モンシロチョウ Pieris rapae

イヌタデの花に吸蜜するモンシロチョウ
(海津郡海津町 2002.8.14)


形 態 前翅長20〜30mm。よく知られている種ではあるが、スジグロシロチョウなどに似た種がいるので、同定には注意が必要。前翅表に2つ、後翅表に1つの黒紋があり、春型では後者の紋がうすくなる。翅脈は白色、外縁に黒斑をもたない。♀は♂より前翅基部が黒い。
出現期 本州中部では3月20日ごろから羽化を始め、11月まで6〜7回発生を繰り返す。寒冷地では4〜10月にかけて、年3〜4回。南西諸島では高温期に数が少ない。蛹で越冬する。
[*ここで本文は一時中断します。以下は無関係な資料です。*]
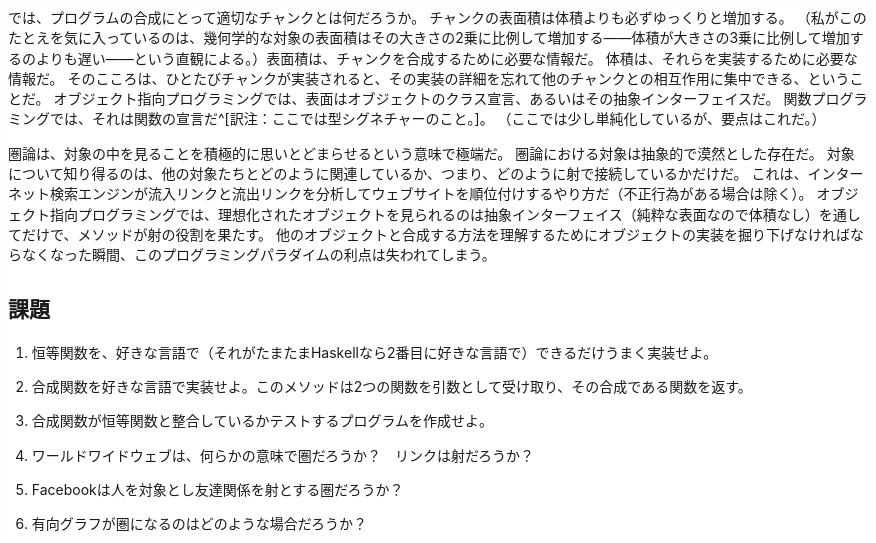 [^magical]: <https://en.wikipedia.org/wiki/The_Magical_Number_Seven,_Plus_or_Minus_Two>

    訳注：論文は<https://doi.org/10.1037%2Fh0043158>を参照。

では、プログラムの合成にとって適切なチャンクとは何だろうか。
チャンクの表面積は体積よりも必ずゆっくりと増加する。
（私がこのたとえを気に入っているのは、幾何学的な対象の表面積はその大きさの2乗に比例して増加する――体積が大きさの3乗に比例して増加するのよりも遅い――という直観による。）表面積は、チャンクを合成するために必要な情報だ。
体積は、それらを実装するために必要な情報だ。
そのこころは、ひとたびチャンクが実装されると、その実装の詳細を忘れて他のチャンクとの相互作用に集中できる、ということだ。
オブジェクト指向プログラミングでは、表面はオブジェクトのクラス宣言、あるいはその抽象インターフェイスだ。
関数プログラミングでは、それは関数の宣言だ^[訳注：ここでは型シグネチャーのこと。]。
（ここでは少し単純化しているが、要点はこれだ。）

圏論は、対象の中を見ることを積極的に思いとどまらせるという意味で極端だ。
圏論における対象は抽象的で漠然とした存在だ。
対象について知り得るのは、他の対象たちとどのように関連しているか、つまり、どのように射で接続しているかだけだ。
これは、インターネット検索エンジンが流入リンクと流出リンクを分析してウェブサイトを順位付けするやり方だ（不正行為がある場合は除く）。
オブジェクト指向プログラミングでは、理想化されたオブジェクトを見られるのは抽象インターフェイス（純粋な表面なので体積なし）を通してだけで、メソッドが射の役割を果たす。
他のオブジェクトと合成する方法を理解するためにオブジェクトの実装を掘り下げなければならなくなった瞬間、このプログラミングパラダイムの利点は失われてしまう。

## 課題

1. 恒等関数を、好きな言語で（それがたまたまHaskellなら2番目に好きな言語で）できるだけうまく実装せよ。

1. 合成関数を好きな言語で実装せよ。このメソッドは2つの関数を引数として受け取り、その合成である関数を返す。

1. 合成関数が恒等関数と整合しているかテストするプログラムを作成せよ。

1. ワールドワイドウェブは、何らかの意味で圏だろうか？　リンクは射だろうか？

1. Facebookは人を対象とし友達関係を射とする圏だろうか？

1. 有向グラフが圏になるのはどのような場合だろうか？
生 態 キャベツ、ダイコン畑あるいは庭園などでたくさん見られる。日当たりの良い開けた場所に棲み、耕作地が広がるとともに本種も分布を拡げた。春はアブラナ、ダイコン、タンポポ類、夏はヒャクニチソウ、アザミ類、秋にはコスモス、センダングサ類、セイタカアワダチソウなどの花で吸蜜する。♂は湿地で吸水することもある。
食 草 主にアブラナ科植物を食べ、キャベツ、ダイコン、カブラなどの害虫として有名。ワサビ、アブラナのほか、イヌガラシ、タネツケバナなどの雑草も食草とする。フウチョウソウ科のセイヨウフウチョウソウ(栽培種)も食べることがある。
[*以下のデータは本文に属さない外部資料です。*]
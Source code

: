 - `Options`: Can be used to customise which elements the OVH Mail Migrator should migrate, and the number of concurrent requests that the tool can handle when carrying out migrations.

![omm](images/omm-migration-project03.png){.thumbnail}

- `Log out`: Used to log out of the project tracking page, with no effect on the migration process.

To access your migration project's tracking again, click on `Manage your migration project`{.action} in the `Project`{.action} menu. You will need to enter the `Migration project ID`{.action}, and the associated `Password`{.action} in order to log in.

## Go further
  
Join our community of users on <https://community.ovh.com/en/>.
幼 虫 卵は乳白色の紡錘型で、高さ0.8mm。幼虫は体長30mm、黄緑色のアオムシ。蛹は頭部に突起をもち、体長22mm。地色は緑色や褐色である。
撮影手記 一般的にはギフチョウよりも春のイメージキャラクタとして愛されるモンシロチョウ。一方ではキャベツやダイコン畑の害虫として悪名高い蝶ですが、草むらでヒラヒラ飛ぶ様子はとても愛らしいものです。